Google ads and PPC campaign- A brief introduction
Google ads formerly known as AdWords is a paid marketing service offered by Google. In this, your website is ranked on the top of search engine results. They are also marked as advertisements to inform the searchers that it is a paid service. The process runs on a pay-per-click basis where the particular business pays Google every time someone on the web clicks on their advertised website while searching answers for a query.
Google quickly scans its vast database to select the relevant ad as soon as a person searches for something on Google. The positioning of your ad depends on the price you are ready to pay to Google every time a user clicks through your website. Higher the bid, better is the position.
Google ads are also placed in the form of relevant advertisements on often visited websites such as Facebook. These are known as display ads and are placed according to your searches on Google.
Regularly monitor Google ads
Simply paying money to Google for displaying your advertisement is a wastage of finances. These ads need to be consistently analyzed for optimizing them according to the searchers’ needs. Regular monitoring and evaluation play key roles in the effect created on the public.
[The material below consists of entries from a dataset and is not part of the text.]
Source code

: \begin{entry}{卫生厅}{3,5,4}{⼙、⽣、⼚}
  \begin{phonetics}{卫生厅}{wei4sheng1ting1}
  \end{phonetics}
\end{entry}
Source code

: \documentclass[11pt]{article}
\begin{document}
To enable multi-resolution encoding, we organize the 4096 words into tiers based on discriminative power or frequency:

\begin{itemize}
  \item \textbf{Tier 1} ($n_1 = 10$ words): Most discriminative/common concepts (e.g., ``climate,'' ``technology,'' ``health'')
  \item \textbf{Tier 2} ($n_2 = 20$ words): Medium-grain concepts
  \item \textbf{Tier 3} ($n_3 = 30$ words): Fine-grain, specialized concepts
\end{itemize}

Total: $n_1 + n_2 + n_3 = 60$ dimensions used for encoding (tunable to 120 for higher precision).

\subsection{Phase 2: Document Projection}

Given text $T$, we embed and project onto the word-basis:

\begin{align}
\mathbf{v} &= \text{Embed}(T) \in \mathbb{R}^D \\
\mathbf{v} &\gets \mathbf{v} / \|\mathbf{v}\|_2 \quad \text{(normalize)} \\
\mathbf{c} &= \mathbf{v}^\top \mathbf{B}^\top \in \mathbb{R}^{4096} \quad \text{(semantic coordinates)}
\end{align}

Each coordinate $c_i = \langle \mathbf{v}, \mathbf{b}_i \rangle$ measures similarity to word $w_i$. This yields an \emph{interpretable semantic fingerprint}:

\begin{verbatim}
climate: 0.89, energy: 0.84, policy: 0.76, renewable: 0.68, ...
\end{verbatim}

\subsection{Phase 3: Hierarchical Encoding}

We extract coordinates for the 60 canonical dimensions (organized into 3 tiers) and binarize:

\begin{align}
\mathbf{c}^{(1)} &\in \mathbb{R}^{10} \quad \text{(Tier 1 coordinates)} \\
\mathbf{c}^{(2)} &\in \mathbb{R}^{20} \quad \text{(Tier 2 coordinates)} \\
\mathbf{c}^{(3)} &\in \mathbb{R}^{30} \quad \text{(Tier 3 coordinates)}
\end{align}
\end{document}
Experts in the marketing field often have varying opinions on the way of managing them. Some prefer not to touch them a lot and give them time. While the other experts in the field suggest changes such as price paid, advertisement copy, or keywords used on a periodic basis. One can change the ad copy and run a thorough check of the landing website once in a month. You can alter the bidding piece and conduct keyword research more often than the former.
Additionally, one needs to analyze various marketing metrics to optimize Google Ads. Let us look at the most important metrics marketers should consider while putting advertisements on Google. These metrics will help you measure the effectiveness of your PPC campaign.
Clickthrough Rate (CTR)
Clickthrough Rate signifies how many internet users have seen your advertisement and clicked on it after finding it appealing. This metric can be a bit tricky when you closely look at its course of action. While talking about Search Engine Marketing, we often talk about putting specific keywords in your content. But for the websites which do not infiltrate their keywords and include a broad irrelevant set of keywords can often manage to gain higher CTR.
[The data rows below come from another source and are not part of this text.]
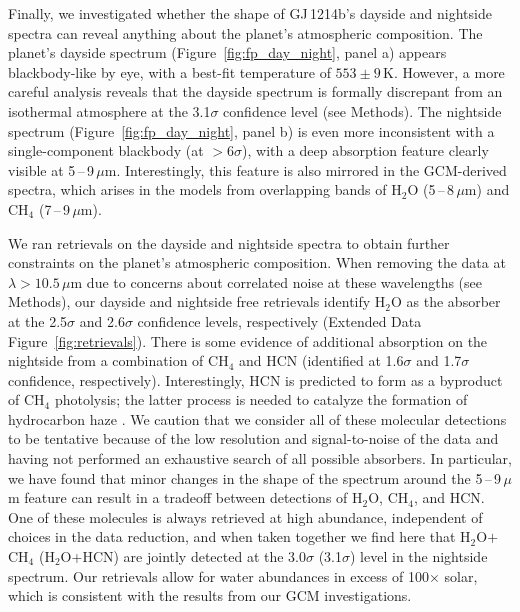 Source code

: \documentclass[pdflatex,sn-standardnature]{sn-jnl}%
\begin{document}
Finally, we investigated whether the shape of GJ\,1214b's dayside and nightside spectra can reveal anything about the planet's atmospheric composition.  The planet's dayside spectrum (Figure~\ref{fig:fp_day_night}, panel a) appears blackbody-like by eye, with a best-fit temperature of $553 \pm 9$\,K.  However, a more careful analysis reveals that the dayside spectrum is formally discrepant from an isothermal atmosphere at the 3.1$\sigma$ confidence level (see Methods).  The nightside spectrum (Figure~\ref{fig:fp_day_night}, panel b) is even more inconsistent with a single-component blackbody (at $>6\sigma$), with a deep absorption feature clearly visible at \mbox{5\,--\,9\,$\mu$m}.  Interestingly, this feature is also mirrored in the GCM-derived spectra, which arises in the models from overlapping bands of H$_2$O (5\,--\,8\,$\mu$m) and CH$_4$ \mbox{(7\,--\,9\,$\mu$m)}.



We ran retrievals on the dayside and nightside spectra to obtain further constraints on the planet's atmospheric composition. When removing the data at $\lambda > 10.5$\,$\mu$m due to concerns about correlated noise at these wavelengths (see Methods), our dayside and nightside free retrievals identify H$_2$O as the absorber at the 2.5$\sigma$ and 2.6$\sigma$ confidence levels, respectively (Extended Data Figure~\ref{fig:retrievals}). There is some evidence of additional absorption on the nightside from a combination of CH$_4$ and HCN (identified at 1.6$\sigma$ and 1.7$\sigma$ confidence, respectively). Interestingly, HCN is predicted to form as a byproduct of CH$_4$ photolysis; the latter process is needed to catalyze the formation of hydrocarbon haze \cite{kempton12}. We caution that we consider all of these molecular detections to be tentative because of the low resolution and signal-to-noise of the data and having not performed an exhaustive search of all possible absorbers.  In particular, we have found that minor changes in the shape of the spectrum around the  5\,--\,9\,$\mu$m feature can result in a tradeoff between detections of H$_2$O, CH$_4$, and HCN.  One of these molecules is always retrieved at high abundance, independent of choices in the data reduction, and when taken together we find here that H$_2$O$+$CH$_4$ (H$_2$O+HCN) are jointly detected at the 3.0$\sigma$ (3.1$\sigma$) level in the nightside spectrum.  Our retrievals allow for water abundances in excess of 100$\times$ solar, which is consistent with the results from our GCM investigations.  
\end{document}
Let us take an example to understand this better. Take a website A that has recently published a recipe for chocolate truffle cake. They could have marked “chocolate truffle cake” as a targeted keyword. Another website B that has also published a recipe for the same cake has additionally mentioned “chocolate fudge cake” as one of their keywords though it is not related to the content. Hence the website B might be able to extract more traffic by putting their ad in front of those who came looking for a fudge cake recipe.
Hence CTR is always not the better parameter to measure the effectiveness of your ad on Google.
Quality score
This metric tells you the quality of your ads based on the keywords on a scale of 1-10. A score is assigned to each keyword on the basis of the CTR, ad relevance, and landing page experience. The quality score determines the position of your ad. A good quality score means that your advertisement and the associated landing pages are found relevant to the people. Marketers should regularly monitor their quality scores, work on the ad copy, and landing page experience. Aim for quality scores between 7-10.
Conversion rate
It is one of the most important metrics to take into account for analyzing the impact of your advertising drive. It gives the number of conversions made by users once they click through your site. This parameter tells you the effectiveness of your landing pages and if you are using the right keywords. This also makes you aware if you are targeting the right set of audience.
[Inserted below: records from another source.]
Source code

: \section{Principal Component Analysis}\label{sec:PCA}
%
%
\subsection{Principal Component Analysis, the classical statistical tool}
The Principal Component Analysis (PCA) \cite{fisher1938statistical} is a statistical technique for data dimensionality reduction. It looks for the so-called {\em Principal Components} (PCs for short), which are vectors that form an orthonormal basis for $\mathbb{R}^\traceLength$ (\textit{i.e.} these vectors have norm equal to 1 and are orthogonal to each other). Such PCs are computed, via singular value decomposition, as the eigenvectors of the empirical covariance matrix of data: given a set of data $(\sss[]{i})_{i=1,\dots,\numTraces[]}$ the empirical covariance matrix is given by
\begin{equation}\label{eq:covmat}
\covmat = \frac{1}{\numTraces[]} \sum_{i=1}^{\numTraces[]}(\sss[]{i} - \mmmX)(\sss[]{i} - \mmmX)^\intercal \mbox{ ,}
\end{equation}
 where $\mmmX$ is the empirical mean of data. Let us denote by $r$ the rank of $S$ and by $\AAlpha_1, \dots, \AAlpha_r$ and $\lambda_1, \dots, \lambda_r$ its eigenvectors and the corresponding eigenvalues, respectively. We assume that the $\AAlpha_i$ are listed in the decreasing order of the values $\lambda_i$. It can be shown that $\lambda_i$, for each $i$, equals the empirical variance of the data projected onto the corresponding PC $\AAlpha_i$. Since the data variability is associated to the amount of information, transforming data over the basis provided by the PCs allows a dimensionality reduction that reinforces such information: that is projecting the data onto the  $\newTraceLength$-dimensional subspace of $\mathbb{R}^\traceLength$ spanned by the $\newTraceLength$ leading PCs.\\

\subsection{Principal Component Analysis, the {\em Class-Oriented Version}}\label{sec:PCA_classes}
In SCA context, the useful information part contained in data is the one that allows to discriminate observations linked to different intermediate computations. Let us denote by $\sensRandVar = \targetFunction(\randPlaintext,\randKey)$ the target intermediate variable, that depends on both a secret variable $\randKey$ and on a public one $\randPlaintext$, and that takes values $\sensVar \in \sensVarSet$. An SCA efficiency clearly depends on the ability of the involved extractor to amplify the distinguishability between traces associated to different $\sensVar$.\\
The conversion rate often depends on the course of action desired by the particular website. A website asking people to subscribe to their free newsletter is likely to get more conversions than one asking people to sign up for paid services.
Impression share
This is the number of times your ad is being shown on Google as compared to total available ad impressions for the targeted keywords. For instance, if there are 100 searches for one of your targeted keywords and your ad is displayed for 93 of them, then your impression share would be 93%. An ideal impression share for advertisements of Google is higher than 95%. There can be different reasons for low impression share for your advertisements. These include low bidding price or less relevance to the customers.
Cost per click (CPC) and Returns on Advertising Spent (ROAS) are other metrics to take into account. Close tracking of these can help you determine the success rate of your advertising campaign. There are thousands of metrics for Google Ads but only a few are the most important.